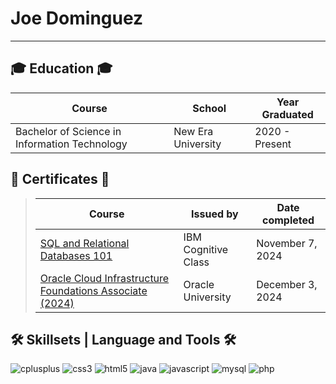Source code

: # Joe Dominguez

------------------------------------------------------------------------------------------------------

## 🎓 Education 🎓

| Course                                          | School                          | Year Graduated   |
|-------------------------------------------------|---------------------------------|------------------|
| Bachelor of Science in Information Technology   | New Era University              | 2020 - Present   |

## 🧾 Certificates 🧾

> | Course                              | Issued by         | Date completed  |
> |-------------------------------------|-------------------|-----------------|
> | [SQL and Relational Databases 101](https://courses.cognitiveclass.ai/certificates/c595c8d931b14d28b74b6610c3a889eb) | IBM Cognitive Class | November 7, 2024 |
> | [Oracle Cloud Infrastructure Foundations Associate (2024)](https://catalog-education.oracle.com/ords/certview/sharebadge?id=39972FAF6668367EEF76D0CC81063D273905BED7055EEBE301CAB6E7D241B791&fbclid=IwY2xjawHJrv5leHRuA2FlbQIxMQABHdZvFoaSkis2pLUkaKH_EztX0xSuosgkJv4n4l-k-ArTIB8tf7pwOgSkbw_aem_SN5okf82spcv7m9-7kznBw) | Oracle University | December 3, 2024 |

## 🛠 Skillsets | Language and Tools 🛠

![cplusplus](https://img.shields.io/badge/C++-00599C?style=flat-square&logo=cplusplus&logoColor=white) 
![css3](https://img.shields.io/badge/CSS3-1572B6?style=flat-square&logo=css3&logoColor=white) 
![html5](https://img.shields.io/badge/HTML5-E34F26?style=flat-square&logo=html5&logoColor=white) 
![java](https://img.shields.io/badge/Java-007396?style=flat-square&logo=java&logoColor=white) 
![javascript](https://img.shields.io/badge/JavaScript-F7DF1E?style=flat-square&logo=javascript&logoColor=black) 
![mysql](https://img.shields.io/badge/MySQL-4479A1?style=flat-square&logo=mysql&logoColor=white) 
![php](https://img.shields.io/badge/PHP-777BB4?style=flat-square&logo=php&logoColor=white)
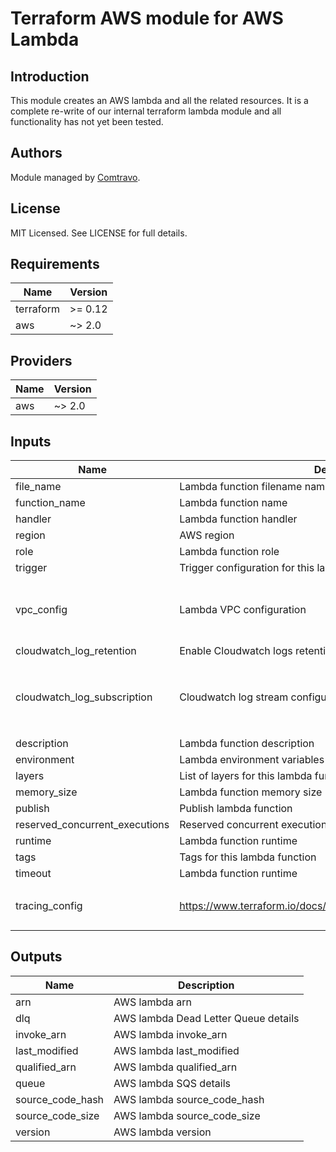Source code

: # Terraform AWS module for AWS Lambda

## Introduction  
This module creates an AWS lambda and all the related resources. It is a complete re-write of our internal terraform lambda module and all functionality has not yet been tested.

## Authors

Module managed by [Comtravo](https://github.com/comtravo).

## License

MIT Licensed. See LICENSE for full details.

## Requirements

| Name | Version |
|------|---------|
| terraform | >= 0.12 |
| aws | ~> 2.0 |

## Providers

| Name | Version |
|------|---------|
| aws | ~> 2.0 |

## Inputs

| Name | Description | Type | Default | Required |
|------|-------------|------|---------|:--------:|
| file\_name | Lambda function filename name | `string` | n/a | yes |
| function\_name | Lambda function name | `string` | n/a | yes |
| handler | Lambda function handler | `string` | n/a | yes |
| region | AWS region | `string` | n/a | yes |
| role | Lambda function role | `string` | n/a | yes |
| trigger | Trigger configuration for this lambda function | `map(string)` | n/a | yes |
| vpc\_config | Lambda VPC configuration | <pre>object({<br>    subnet_ids : list(string)<br>    security_group_ids : list(string)<br>  })</pre> | n/a | yes |
| cloudwatch\_log\_retention | Enable Cloudwatch logs retention | `number` | `90` | no |
| cloudwatch\_log\_subscription | Cloudwatch log stream configuration | <pre>object({<br>    enable : bool<br>    filter_pattern : string<br>    destination_arn : string<br>  })</pre> | <pre>{<br>  "destination_arn": null,<br>  "enable": false,<br>  "filter_pattern": null<br>}</pre> | no |
| description | Lambda function description | `string` | `"Managed by Terraform"` | no |
| environment | Lambda environment variables | `map(string)` | `{}` | no |
| layers | List of layers for this lambda function | `list(string)` | `[]` | no |
| memory\_size | Lambda function memory size | `number` | `128` | no |
| publish | Publish lambda function | `bool` | `false` | no |
| reserved\_concurrent\_executions | Reserved concurrent executions  for this lambda function | `number` | `-1` | no |
| runtime | Lambda function runtime | `string` | `"nodejs12.x"` | no |
| tags | Tags for this lambda function | `map` | `{}` | no |
| timeout | Lambda function runtime | `number` | `300` | no |
| tracing\_config | https://www.terraform.io/docs/providers/aws/r/lambda_function.html | <pre>object({<br>    mode : string<br>  })</pre> | <pre>{<br>  "mode": "PassThrough"<br>}</pre> | no |

## Outputs

| Name | Description |
|------|-------------|
| arn | AWS lambda arn |
| dlq | AWS lambda Dead Letter Queue details |
| invoke\_arn | AWS lambda invoke\_arn |
| last\_modified | AWS lambda last\_modified |
| qualified\_arn | AWS lambda qualified\_arn |
| queue | AWS lambda SQS details |
| source\_code\_hash | AWS lambda source\_code\_hash |
| source\_code\_size | AWS lambda source\_code\_size |
| version | AWS lambda version |

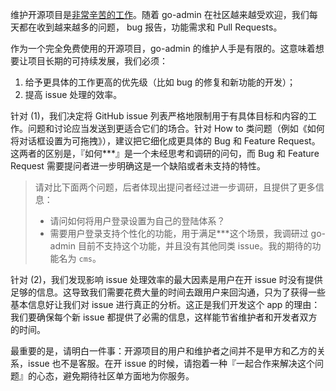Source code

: 维护开源项目是<a href="https://nolanlawson.com/2017/03/05/what-it-feels-like-to-be-an-open-source-maintainer/" target="_blank">非常辛苦的工作</a>。随着 go-admin 在社区越来越受欢迎，我们每天都在收到越来越多的问题， bug 报告，功能需求和 Pull Requests。

作为一个完全免费使用的开源项目，go-admin 的维护人手是有限的。这意味着想要让项目长期的可持续发展，我们必须：

1. 给予更具体的工作更高的优先级（比如 bug 的修复和新功能的开发）；
2. 提高 issue 处理的效率。

针对 (1)，我们决定将 GitHub issue 列表严格地限制用于有具体目标和内容的工作。问题和讨论应当发送到更适合它们的场合。针对 How to 类问题（例如《如何将对话框设置为可拖拽》），建议把它细化成更具体的 Bug 和 Feature Request。这两者的区别是，『如何\*\*\*』是一个未经思考和调研的问句，而 Bug 和 Feature Request 需要提问者进一步明确这是一个缺陷或者未支持的特性。

> 请对比下面两个问题，后者体现出提问者经过进一步调研，且提供了更多信息：
>
> - 请问如何将用户登录设置为自己的登陆体系？
> - 需要用户登录支持个性化的功能，用于满足\*\*\*这个场景，我调研过 go-admin 目前不支持这个功能，并且没有其他同类 issue。我的期待的功能名为 `cms`。

针对 (2)，我们发现影响 issue 处理效率的最大因素是用户在开 issue 时没有提供足够的信息。这导致我们需要花费大量的时间去跟用户来回沟通，只为了获得一些基本信息好让我们对 issue 进行真正的分析。这正是我们开发这个 app 的理由：我们要确保每个新 issue 都提供了必需的信息，这样能节省维护者和开发者双方的时间。

最重要的是，请明白一件事：开源项目的用户和维护者之间并不是甲方和乙方的关系，issue 也不是客服。在开 issue 的时候，请抱着一种『一起合作来解决这个问题』的心态，避免期待社区单方面地为你服务。
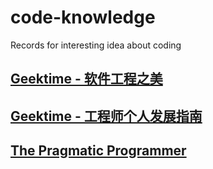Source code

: # code-knowledge
Records for interesting idea about coding

## [Geektime - 软件工程之美](./geektime/%E8%BD%AF%E4%BB%B6%E5%B7%A5%E7%A8%8B%E4%B9%8B%E7%BE%8E.md)

## [Geektime - 工程师个人发展指南](./geektime/%E5%B7%A5%E7%A8%8B%E5%B8%88%E4%B8%AA%E4%BA%BA%E5%8F%91%E5%B1%95%E6%8C%87%E5%8D%97.md)

## [The Pragmatic Programmer](./the-pragmatic-programmer.md)

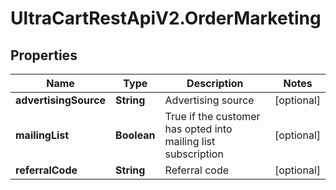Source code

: # UltraCartRestApiV2.OrderMarketing

## Properties
Name | Type | Description | Notes
------------ | ------------- | ------------- | -------------
**advertisingSource** | **String** | Advertising source | [optional] 
**mailingList** | **Boolean** | True if the customer has opted into mailing list subscription | [optional] 
**referralCode** | **String** | Referral code | [optional] 


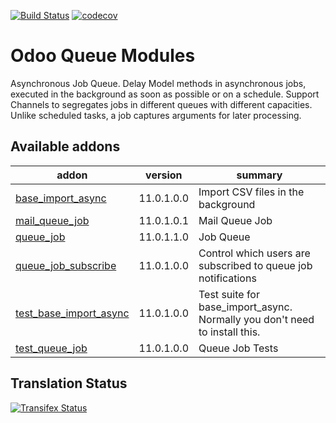 [![Build Status](https://travis-ci.org/OCA/queue.svg?branch=11.0)](https://travis-ci.org/OCA/queue)
[![codecov](https://codecov.io/gh/OCA/queue/branch/11.0/graph/badge.svg)](https://codecov.io/gh/OCA/queue)


Odoo Queue Modules
==================

Asynchronous Job Queue. Delay Model methods in asynchronous jobs, executed in
the background as soon as possible or on a schedule.  Support Channels to
segregates jobs in different queues with different capacities. Unlike
scheduled tasks, a job captures arguments for later processing.


[//]: # (addons)

Available addons
----------------
addon | version | summary
--- | --- | ---
[base_import_async](base_import_async/) | 11.0.1.0.0 | Import CSV files in the background
[mail_queue_job](mail_queue_job/) | 11.0.1.0.1 | Mail Queue Job
[queue_job](queue_job/) | 11.0.1.1.0 | Job Queue
[queue_job_subscribe](queue_job_subscribe/) | 11.0.1.0.0 | Control which users are subscribed to queue job notifications
[test_base_import_async](test_base_import_async/) | 11.0.1.0.0 | Test suite for base_import_async. Normally you don't need to install this.
[test_queue_job](test_queue_job/) | 11.0.1.0.0 | Queue Job Tests

[//]: # (end addons)

Translation Status
------------------
[![Transifex Status](https://www.transifex.com/projects/p/OCA-queue-11-0/chart/image_png)](https://www.transifex.com/projects/p/OCA-queue-11-0)

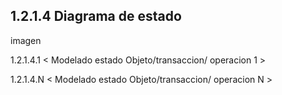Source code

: 
## 1.2.1.4 Diagrama de estado

imagen

1.2.1.4.1 < Modelado estado Objeto/transaccion/ operacion 1 >

1.2.1.4.N < Modelado estado Objeto/transaccion/ operacion N >



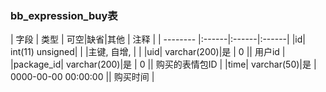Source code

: ### bb_expression_buy表
  
| 字段        | 类型 | 可空|缺省|其他  | 注释 |
| -------- |:------|:------|:------|
|id| int(11) unsigned| |   |主键, 自增, |  |
|uid| varchar(200)|是 |  0 || 用户id |
|package_id| varchar(200)|是 |  0 || 购买的表情包ID |
|time| varchar(50)|是 |  0000-00-00 00:00:00 || 购买时间 |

____________

- What this task involves -
Using the data above, retype exactly and only the lines from the one containing "lambda source\_code\_size |" up to and including the one containing "作为一个完全免费使用的开源项", with no pictures carried over.

- Exercise response -
| source\_code\_size | AWS lambda source\_code\_size |
| version | AWS lambda version |

Source code

: 维护开源项目是<a href="https://nolanlawson.com/2017/03/05/what-it-feels-like-to-be-an-open-source-maintainer/" target="_blank">非常辛苦的工作</a>。随着 go-admin 在社区越来越受欢迎，我们每天都在收到越来越多的问题， bug 报告，功能需求和 Pull Requests。

作为一个完全免费使用的开源项目，go-admin 的维护人手是有限的。这意味着想要让项目长期的可持续发展，我们必须：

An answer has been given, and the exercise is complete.